Mexico's up-and-down oil price -- now it's down, and sales are up
| Mexico City
Mexico finally seems to be sorting out its problems over oil pricing and sales -- and in the process going back to the lowered price of early June that started the whole ruckus.
Prices were cut $1.35 a barrel last week, bringing Mexican oil back to about tallies.
In the interim, Mexico has undergone a major policy debate over oil and has been buffeted by criticism abroad.
The debate began when Jorge Diaz Serrano, head of Petroleos Mexicanos (PEMEX) , the Mexican state oil enterprise, decided to slash oil prices $4 a barrel. That step unleashed a debate over oil policy that split the Mexican government and led to Mr. Diaz Serrano's resignation.
The debate still swirls. But the price for Mexican crude is now just about what Mr. Diaz Serrano ordered June 2.
For two months, however, Mexico's price went up and down, and production was cut shsarply as foreign buyers refused to pay higher Mexican prices. Mexico lost more than $2 billion in oil revenue.
The ensuing debate reached into the very fabric of Mexico's government. Not only did it lead to Mr. Diaz Serrano's resignation as head of PEMEX, but it also took him out of the running for the presidential nomination of Mexico's dominant political party.

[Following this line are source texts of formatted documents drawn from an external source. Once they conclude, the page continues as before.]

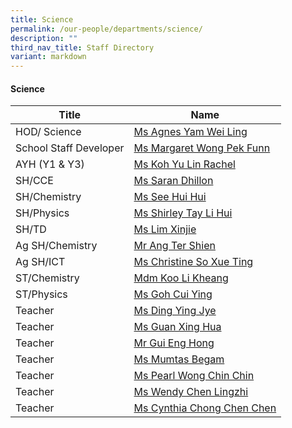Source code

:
```yaml
---
title: Science
permalink: /our-people/departments/science/
description: ""
third_nav_title: Staff Directory
variant: markdown
---
```

#### Science

| Title | Name |
|---|---|
| HOD/ Science | [Ms Agnes Yam Wei Ling](yam_wei_ling@moe.edu.sg) |
| School Staff Developer | [Ms Margaret Wong Pek Funn](margaret_wong@moe.edu.sg)  |
| AYH (Y1 & Y3) | [Ms Koh Yu Lin Rachel](yu_lin_rachel_koh@moe.edu.sg) |
| SH/CCE | [Ms Saran Dhillon](saranpal_dhillon@moe.edu.sg) |
| SH/Chemistry | [Ms See Hui Hui](see_hui_hui@moe.edu.sg) |
| SH/Physics | [Ms Shirley Tay Li Hui](shirley_tay@moe.edu.sg) |
| SH/TD | [Ms Lim Xinjie](lim_xinjie@moe.edu.sg) |
| Ag SH/Chemistry | [Mr Ang Ter Shien](ang_ter_shien@moe.edu.sg) |
| Ag SH/ICT | [Ms Christine So Xue Ting](so_xue_ting_christine@moe.edu.sg) |
| ST/Chemistry | [Mdm Koo Li Kheang](koo_li_kheang@moe.edu.sg) |
| ST/Physics | [Ms Goh Cui Ying](goh_cui_ying@moe.edu.sg) |
| Teacher  |[Ms Ding Ying Jye](ding_ying_jye@moe.edu.sg)  |
| Teacher  | [Ms Guan Xing Hua](xing_hua_guan@moe.edu.sg) |
| Teacher  | [Mr Gui Eng Hong](gui_eng_hong@moe.edu.sg) |
| Teacher | [Ms Mumtas Begam](mumtas_begam_haja_muhudin@moe.edu.sg) |
| Teacher  | [Ms Pearl Wong Chin Chin](pearl_wong_chin_chin@moe.edu.sg) |
| Teacher  | [Ms Wendy Chen Lingzhi](chen_lingzhi@moe.edu.sg) |
| Teacher  | [Ms Cynthia Chong Chen Chen](chong_chen_chen_cynthia_a@moe.edu.sg) |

Mexican observers say, moreover, that Mexican President Jose Lopez Portillo lost prestige over the issue. Few Mexicans believe that the original price drop was ordered without his approval.
His subsequent inability to make higher prices stick amid the current world oil surplus was viewed widely in Mexico as a sign of weakness.

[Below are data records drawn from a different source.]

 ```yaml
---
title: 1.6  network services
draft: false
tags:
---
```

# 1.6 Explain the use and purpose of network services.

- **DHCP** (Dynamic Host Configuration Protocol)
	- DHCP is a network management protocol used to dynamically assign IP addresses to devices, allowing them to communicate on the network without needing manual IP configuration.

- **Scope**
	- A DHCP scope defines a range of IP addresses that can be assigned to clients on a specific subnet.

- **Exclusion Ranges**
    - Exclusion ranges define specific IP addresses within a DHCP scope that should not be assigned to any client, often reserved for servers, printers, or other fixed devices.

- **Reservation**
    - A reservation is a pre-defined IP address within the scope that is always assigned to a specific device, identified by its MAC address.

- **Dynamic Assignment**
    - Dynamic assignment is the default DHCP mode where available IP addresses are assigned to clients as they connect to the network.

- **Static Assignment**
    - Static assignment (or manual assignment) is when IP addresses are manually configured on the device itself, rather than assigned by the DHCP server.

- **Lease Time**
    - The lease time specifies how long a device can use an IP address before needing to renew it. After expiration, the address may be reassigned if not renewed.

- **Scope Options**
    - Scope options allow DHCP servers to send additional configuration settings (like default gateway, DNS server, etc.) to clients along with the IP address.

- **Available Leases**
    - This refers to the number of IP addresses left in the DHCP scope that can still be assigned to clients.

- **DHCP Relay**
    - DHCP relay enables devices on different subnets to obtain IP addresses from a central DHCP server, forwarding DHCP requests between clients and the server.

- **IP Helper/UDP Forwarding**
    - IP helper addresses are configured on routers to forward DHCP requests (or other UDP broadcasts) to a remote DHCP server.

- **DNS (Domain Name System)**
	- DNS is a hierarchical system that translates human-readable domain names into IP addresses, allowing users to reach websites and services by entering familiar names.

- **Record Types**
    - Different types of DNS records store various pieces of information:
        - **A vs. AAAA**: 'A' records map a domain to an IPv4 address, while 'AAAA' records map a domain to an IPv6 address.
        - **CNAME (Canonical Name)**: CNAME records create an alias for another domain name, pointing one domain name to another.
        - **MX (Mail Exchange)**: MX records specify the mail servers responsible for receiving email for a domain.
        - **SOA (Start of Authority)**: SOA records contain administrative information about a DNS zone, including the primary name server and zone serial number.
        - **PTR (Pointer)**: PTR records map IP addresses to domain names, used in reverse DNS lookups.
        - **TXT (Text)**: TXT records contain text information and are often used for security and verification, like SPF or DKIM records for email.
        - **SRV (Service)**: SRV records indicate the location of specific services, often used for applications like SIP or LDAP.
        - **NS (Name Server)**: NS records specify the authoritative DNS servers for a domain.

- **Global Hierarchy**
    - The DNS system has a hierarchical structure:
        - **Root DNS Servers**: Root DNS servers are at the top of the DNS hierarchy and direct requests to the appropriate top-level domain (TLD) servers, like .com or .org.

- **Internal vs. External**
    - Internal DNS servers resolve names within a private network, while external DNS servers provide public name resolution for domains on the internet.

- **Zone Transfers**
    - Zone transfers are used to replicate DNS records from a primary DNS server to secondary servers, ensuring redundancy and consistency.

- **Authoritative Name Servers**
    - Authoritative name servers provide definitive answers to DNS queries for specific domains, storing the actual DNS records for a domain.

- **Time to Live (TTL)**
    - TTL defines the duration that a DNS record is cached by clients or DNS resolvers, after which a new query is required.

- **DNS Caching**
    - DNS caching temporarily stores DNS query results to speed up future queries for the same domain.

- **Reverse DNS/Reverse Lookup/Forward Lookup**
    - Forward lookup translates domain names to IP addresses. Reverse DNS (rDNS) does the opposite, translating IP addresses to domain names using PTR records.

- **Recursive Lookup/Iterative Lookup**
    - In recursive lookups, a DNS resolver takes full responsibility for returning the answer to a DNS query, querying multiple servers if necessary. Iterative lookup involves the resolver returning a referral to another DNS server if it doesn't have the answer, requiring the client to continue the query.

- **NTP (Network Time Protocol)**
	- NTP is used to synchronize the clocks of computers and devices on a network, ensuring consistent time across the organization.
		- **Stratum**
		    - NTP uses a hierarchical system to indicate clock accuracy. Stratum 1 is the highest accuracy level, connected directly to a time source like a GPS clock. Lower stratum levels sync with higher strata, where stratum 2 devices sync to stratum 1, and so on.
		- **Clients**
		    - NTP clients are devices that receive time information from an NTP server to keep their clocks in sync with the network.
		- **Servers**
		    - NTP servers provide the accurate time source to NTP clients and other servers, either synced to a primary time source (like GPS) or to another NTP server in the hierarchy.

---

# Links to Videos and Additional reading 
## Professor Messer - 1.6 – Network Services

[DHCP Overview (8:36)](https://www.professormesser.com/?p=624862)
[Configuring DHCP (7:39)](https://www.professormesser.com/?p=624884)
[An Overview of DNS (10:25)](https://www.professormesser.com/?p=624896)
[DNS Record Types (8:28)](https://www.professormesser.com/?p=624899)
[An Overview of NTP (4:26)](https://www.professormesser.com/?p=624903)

At the same time the Mexican government became embroiled in a series of disputes with the French government and a number of United States oil firms over pricing -- and acrimonious words went back and forth.
Mexico suspended all sales to France in early July. They have yet to be resumed, but there is expectation that oil will again flow to France in the next couple of weeks.
A number of US oil firms stopped purchasing Mexican petroleum even before the Diaz Serrano oil price cut as last spring's world oil glut made demand for oil sluggish.
Then, after PEMEX rescinded that price cut, other US firms stopped purchases of Mexican oil.
The Lopez Portillo government threatened to permanently cut off supplies to buyers who would not pay the higher price. As US purchases dropped from 750,000 barrels daily to 205,000, Mexico indicated it might halt sales to 10 of the 17 US firms purchasing Mexican oil.
But this attempt to use oil as a weapon did nto work. Mexico has been forced to go along with the rules of supply and demand. Its new oil price averages $31 .24 a barrel and compares with the $32 a barrel for the somewhat superior Saudi Arabian crude.
US purchases of Mexican oil at this cheaper price have resumed, and Mexico is again pumping almost 3 million barrels daily.Half of that is being sent overseas. About half the export total goes to the US.